Türk ordusu ve istihbaratı içinde en üst düzeyde sorumluluk yapmış bir görevlinin bu açıklaması, Türk devletinin ülke sınırları dışında da hukuk dışı eylemler yaptığının açık itirafıdır. Ancak bu açıklama ordu, MİT ve istihbarat görevlilerinin ilk kez yaptıkları bir itiraf değil. Paris ve öncesi cinayetlere ilişkin, İsmail Hakkı Pekin’inkine benzer onlarca açıklama ve itiraf var.

***

6-7 Eylül 1955 tarihinde İstanbul’da, Rumlara ve Yahudilere ait ev, ticari işletme, fabrika, kilise, sinagog, manastır ve okullar yağmalanarak yakıldı. ‘İstanbul Pogromu’ diye bilinen bu olay ile Türk ve müslüman olmayan insanlar İstanbul’dan çıkarıldı, mülklerine el konuldu. Bu olaylar, ‘Atatürk’ün Selanik’teki evinin bombalandı’ğı haberi üzerine gelişmişti. Selanik’teki bombalamayı Türk konsolosluk görevlisi Oktay Engin gerçekleştirdiği açığa çıkmıştı. Oktay Engin, devletin itibarlı bir personeli olarak, 1992 yılında, Nevşehir valiliğine atanarak mükafatlandırılmıştı.

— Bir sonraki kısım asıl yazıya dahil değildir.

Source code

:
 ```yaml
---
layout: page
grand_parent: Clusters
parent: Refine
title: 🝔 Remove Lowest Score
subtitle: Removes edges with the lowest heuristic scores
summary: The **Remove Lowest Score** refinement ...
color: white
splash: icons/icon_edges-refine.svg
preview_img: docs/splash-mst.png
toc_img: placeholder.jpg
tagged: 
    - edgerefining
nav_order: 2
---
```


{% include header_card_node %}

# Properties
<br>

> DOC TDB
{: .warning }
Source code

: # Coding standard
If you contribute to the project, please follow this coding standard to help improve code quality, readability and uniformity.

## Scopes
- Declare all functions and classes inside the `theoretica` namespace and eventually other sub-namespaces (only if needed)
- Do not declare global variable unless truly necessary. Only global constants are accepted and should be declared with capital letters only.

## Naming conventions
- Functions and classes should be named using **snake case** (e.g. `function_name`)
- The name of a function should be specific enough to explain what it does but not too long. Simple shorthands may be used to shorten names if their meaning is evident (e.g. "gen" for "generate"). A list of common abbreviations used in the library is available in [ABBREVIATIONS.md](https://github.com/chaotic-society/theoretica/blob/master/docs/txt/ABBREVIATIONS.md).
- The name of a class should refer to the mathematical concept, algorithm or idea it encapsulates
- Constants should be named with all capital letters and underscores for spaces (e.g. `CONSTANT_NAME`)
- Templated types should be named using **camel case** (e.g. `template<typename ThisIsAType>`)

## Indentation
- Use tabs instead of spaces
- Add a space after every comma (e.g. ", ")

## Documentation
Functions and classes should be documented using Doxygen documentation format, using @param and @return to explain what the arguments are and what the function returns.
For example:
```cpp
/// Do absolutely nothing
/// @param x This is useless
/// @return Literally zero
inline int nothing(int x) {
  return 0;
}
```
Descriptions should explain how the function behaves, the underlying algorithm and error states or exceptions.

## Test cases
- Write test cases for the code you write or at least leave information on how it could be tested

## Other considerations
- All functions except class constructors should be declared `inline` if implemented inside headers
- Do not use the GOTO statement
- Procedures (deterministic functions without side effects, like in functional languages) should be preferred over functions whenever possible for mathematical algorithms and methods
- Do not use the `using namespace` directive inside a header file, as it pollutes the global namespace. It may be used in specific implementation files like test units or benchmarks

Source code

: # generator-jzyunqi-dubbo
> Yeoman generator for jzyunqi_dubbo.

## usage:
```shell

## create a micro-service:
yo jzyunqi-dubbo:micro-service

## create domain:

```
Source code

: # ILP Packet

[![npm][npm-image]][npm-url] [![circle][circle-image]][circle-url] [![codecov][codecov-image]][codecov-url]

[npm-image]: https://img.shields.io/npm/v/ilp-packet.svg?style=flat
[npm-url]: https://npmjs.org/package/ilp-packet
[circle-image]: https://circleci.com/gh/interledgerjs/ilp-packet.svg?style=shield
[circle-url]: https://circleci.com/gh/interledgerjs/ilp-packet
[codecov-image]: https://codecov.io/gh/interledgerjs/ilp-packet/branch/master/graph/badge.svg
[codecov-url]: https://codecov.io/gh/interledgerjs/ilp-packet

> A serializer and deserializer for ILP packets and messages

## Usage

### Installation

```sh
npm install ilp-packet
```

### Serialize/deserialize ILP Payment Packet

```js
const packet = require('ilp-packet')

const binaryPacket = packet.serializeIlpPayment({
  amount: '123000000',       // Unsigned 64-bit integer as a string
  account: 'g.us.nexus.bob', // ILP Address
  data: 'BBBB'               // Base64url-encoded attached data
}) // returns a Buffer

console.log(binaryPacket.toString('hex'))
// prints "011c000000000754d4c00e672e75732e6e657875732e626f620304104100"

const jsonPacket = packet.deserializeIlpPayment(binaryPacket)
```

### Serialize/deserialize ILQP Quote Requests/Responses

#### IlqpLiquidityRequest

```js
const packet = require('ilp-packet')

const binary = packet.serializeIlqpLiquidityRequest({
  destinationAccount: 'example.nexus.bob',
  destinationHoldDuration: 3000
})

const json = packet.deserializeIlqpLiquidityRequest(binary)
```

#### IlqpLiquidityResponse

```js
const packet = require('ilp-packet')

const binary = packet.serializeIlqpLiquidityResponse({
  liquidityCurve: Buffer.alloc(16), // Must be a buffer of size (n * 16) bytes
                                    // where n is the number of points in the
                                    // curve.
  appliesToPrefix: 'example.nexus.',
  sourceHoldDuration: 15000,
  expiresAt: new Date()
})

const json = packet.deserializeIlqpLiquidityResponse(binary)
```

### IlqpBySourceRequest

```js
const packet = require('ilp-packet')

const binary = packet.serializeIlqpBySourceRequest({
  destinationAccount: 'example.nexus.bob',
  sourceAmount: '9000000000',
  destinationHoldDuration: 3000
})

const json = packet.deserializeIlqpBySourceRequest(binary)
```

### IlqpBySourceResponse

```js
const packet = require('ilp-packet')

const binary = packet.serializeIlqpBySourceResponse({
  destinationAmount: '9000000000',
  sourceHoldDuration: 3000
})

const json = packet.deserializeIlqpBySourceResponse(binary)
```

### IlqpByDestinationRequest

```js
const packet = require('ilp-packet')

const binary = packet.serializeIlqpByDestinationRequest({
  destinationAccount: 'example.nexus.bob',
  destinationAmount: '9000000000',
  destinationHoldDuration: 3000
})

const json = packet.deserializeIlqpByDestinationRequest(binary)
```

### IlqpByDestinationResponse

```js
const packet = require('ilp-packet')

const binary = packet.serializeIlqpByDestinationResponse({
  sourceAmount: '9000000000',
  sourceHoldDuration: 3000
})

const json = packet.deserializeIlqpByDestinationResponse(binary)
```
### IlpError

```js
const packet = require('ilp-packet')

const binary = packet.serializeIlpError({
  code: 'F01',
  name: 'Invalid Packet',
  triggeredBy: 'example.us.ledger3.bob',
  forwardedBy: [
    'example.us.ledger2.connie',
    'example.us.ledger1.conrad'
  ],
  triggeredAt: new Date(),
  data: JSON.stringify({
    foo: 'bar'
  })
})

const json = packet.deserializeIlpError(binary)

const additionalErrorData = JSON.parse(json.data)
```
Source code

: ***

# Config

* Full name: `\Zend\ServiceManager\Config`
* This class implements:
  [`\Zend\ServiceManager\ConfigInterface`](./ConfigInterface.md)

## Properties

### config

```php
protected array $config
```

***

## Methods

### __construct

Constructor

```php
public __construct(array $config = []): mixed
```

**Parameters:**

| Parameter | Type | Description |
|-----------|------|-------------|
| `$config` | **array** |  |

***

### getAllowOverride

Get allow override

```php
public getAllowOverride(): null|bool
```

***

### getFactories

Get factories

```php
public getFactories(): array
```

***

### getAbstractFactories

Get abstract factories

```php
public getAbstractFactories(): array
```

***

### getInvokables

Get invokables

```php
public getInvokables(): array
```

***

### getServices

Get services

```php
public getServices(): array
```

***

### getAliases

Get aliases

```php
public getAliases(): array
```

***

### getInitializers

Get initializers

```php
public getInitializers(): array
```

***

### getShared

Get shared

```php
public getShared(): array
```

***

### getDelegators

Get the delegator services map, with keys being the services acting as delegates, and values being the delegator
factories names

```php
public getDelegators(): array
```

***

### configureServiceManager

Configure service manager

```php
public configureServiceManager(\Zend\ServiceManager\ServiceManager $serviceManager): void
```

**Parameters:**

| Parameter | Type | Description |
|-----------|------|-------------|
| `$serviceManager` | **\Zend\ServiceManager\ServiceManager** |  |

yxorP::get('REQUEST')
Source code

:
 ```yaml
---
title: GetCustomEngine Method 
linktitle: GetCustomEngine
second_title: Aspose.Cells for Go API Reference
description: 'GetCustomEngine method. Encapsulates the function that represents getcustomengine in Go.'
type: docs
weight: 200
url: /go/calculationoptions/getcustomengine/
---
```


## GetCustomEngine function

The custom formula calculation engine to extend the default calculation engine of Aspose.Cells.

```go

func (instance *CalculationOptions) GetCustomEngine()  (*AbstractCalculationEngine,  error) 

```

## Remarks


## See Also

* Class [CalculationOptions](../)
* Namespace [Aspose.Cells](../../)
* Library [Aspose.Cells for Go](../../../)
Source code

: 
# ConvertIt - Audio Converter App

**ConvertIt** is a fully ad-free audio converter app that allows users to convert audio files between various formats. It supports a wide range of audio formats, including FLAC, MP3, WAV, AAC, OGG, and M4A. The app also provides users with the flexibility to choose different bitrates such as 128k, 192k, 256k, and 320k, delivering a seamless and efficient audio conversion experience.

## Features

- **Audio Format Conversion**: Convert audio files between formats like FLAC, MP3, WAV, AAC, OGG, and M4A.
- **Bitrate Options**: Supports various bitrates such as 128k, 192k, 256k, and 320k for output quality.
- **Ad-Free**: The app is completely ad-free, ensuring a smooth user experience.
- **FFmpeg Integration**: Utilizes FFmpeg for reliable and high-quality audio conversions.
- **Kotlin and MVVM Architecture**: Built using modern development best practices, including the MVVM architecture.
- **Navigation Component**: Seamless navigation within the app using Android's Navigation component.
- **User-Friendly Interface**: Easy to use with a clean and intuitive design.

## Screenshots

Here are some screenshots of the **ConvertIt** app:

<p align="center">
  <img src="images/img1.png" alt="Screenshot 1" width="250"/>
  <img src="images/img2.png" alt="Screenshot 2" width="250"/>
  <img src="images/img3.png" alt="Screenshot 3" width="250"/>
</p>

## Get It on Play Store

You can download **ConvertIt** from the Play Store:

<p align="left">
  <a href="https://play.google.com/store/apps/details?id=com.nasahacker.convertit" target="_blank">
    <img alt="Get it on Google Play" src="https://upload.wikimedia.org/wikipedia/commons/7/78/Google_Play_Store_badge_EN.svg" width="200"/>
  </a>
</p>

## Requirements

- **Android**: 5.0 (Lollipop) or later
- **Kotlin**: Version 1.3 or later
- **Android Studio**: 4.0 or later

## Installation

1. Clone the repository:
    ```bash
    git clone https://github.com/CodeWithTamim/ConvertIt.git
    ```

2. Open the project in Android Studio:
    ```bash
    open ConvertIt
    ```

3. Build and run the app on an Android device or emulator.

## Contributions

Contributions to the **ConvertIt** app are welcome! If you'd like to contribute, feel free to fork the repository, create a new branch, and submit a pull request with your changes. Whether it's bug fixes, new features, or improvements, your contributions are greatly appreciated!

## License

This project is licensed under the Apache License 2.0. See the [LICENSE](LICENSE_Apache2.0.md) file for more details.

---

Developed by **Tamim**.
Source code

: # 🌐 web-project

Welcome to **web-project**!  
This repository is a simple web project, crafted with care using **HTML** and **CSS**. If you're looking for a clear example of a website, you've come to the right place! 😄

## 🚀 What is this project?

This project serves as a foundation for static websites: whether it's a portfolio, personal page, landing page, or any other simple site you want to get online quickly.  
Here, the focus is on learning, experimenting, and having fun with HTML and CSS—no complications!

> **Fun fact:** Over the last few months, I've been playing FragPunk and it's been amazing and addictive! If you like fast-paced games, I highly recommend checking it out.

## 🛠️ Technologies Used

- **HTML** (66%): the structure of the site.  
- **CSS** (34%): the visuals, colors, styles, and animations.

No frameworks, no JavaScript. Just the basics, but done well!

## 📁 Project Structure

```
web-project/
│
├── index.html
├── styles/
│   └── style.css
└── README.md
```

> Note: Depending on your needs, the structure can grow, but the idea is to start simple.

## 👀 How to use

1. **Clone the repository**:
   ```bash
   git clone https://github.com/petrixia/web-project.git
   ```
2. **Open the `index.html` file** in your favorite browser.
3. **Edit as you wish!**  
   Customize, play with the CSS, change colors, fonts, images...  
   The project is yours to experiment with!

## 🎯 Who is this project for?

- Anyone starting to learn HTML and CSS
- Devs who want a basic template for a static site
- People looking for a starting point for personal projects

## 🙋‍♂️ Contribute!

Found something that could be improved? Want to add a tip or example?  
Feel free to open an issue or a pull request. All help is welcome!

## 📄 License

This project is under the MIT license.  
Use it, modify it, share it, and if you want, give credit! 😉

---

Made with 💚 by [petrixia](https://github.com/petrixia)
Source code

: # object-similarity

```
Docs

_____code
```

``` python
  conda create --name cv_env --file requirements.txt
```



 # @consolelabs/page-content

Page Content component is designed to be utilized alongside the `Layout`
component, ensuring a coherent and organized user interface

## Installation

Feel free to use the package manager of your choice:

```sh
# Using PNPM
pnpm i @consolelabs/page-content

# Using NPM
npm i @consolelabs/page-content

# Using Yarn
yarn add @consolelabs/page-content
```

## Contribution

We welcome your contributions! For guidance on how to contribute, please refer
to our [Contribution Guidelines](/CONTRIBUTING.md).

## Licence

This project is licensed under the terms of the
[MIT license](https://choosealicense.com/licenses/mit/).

1988-1990 yılları arasında TC Milli Güvenlik Kurulu(MGK) Genel sekreterliği yapan Orgeneral Sabri Yirmibeşoğlu, gazeteci Fatih Güllapoğlu’na verdiği röportajda, “6-7 Eylül İstanbul olayları bir özel harp faaliyetidir. Muhteşem bir örgütlenmeydi ve amacına ulaştı” diyerek bu provokasyonun planlı bir devlet faaliyeti olduğunu kabul etmiştir.

***

İmdat Yılmaz, 1978 yılında Danimarka’ya göç etmişti. 1986 yılından itibaren Kopenhag’daki Kürt kurumlarında çalışmaya başlamış, 1992’de Kürt Dernekleri Federasyonu Başkanı olmuştu.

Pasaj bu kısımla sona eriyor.